_Your task_
Out of the lines below, please list those that hold the string "where".

_Saved data entries_
────────────────────
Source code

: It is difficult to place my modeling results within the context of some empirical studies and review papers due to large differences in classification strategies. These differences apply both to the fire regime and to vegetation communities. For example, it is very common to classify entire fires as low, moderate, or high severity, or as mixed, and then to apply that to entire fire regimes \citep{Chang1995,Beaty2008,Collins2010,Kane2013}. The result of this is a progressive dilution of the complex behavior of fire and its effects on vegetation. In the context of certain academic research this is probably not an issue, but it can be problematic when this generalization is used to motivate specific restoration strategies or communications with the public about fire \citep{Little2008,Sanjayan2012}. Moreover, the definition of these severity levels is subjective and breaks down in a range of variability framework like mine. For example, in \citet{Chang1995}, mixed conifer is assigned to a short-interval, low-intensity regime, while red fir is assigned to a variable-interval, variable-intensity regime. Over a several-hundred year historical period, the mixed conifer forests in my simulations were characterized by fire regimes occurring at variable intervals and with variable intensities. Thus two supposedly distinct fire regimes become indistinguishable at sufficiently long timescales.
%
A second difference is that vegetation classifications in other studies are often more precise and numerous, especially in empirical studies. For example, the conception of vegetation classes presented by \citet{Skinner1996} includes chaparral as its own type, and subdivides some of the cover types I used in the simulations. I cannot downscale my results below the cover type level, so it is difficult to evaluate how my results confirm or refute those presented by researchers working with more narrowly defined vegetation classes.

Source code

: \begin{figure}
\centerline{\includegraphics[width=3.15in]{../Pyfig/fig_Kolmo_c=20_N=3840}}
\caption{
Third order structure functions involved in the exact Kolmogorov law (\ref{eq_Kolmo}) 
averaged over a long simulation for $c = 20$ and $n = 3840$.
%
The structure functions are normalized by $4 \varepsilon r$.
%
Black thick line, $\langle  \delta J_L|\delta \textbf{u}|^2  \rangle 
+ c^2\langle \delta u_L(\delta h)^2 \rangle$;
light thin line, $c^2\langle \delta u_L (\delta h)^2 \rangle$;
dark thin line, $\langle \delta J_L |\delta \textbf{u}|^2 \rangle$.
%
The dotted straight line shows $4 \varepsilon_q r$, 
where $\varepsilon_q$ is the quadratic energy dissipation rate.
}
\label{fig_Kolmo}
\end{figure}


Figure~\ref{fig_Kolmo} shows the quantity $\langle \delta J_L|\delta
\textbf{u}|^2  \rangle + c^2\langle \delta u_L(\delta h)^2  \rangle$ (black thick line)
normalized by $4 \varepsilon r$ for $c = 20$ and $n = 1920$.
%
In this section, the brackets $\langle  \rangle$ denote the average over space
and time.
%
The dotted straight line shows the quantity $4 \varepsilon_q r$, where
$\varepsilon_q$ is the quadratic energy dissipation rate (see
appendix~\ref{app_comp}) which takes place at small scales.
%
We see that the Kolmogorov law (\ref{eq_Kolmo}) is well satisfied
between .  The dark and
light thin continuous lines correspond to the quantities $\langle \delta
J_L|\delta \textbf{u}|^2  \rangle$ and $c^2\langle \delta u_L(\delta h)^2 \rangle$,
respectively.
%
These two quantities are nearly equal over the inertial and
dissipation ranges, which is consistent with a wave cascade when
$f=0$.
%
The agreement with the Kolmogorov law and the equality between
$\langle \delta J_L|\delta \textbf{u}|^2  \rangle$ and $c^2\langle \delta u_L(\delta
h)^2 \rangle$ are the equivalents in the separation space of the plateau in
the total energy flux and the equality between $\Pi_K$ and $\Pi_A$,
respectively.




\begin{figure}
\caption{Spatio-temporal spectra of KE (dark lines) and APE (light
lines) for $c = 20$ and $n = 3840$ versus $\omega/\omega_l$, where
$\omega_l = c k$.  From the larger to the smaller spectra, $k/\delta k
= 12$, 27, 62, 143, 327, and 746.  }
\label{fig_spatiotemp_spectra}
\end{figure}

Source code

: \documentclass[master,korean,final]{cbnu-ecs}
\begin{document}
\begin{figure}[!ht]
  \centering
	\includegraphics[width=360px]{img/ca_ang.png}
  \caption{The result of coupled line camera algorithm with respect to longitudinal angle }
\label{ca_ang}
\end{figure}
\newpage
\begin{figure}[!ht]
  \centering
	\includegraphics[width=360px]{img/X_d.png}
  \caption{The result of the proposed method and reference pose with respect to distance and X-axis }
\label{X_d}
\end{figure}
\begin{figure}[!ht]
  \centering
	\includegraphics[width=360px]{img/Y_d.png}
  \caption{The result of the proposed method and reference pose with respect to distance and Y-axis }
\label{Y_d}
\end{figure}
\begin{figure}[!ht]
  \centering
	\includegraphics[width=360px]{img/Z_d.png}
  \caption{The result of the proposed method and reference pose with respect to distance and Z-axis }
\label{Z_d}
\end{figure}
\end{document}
────────────────────
_Completed exercise_
where $\varepsilon_q$ is the quadratic energy dissipation rate.
The dotted straight line shows the quantity $4 \varepsilon_q r$, where
lines) for $c = 20$ and $n = 3840$ versus $\omega/\omega_l$, where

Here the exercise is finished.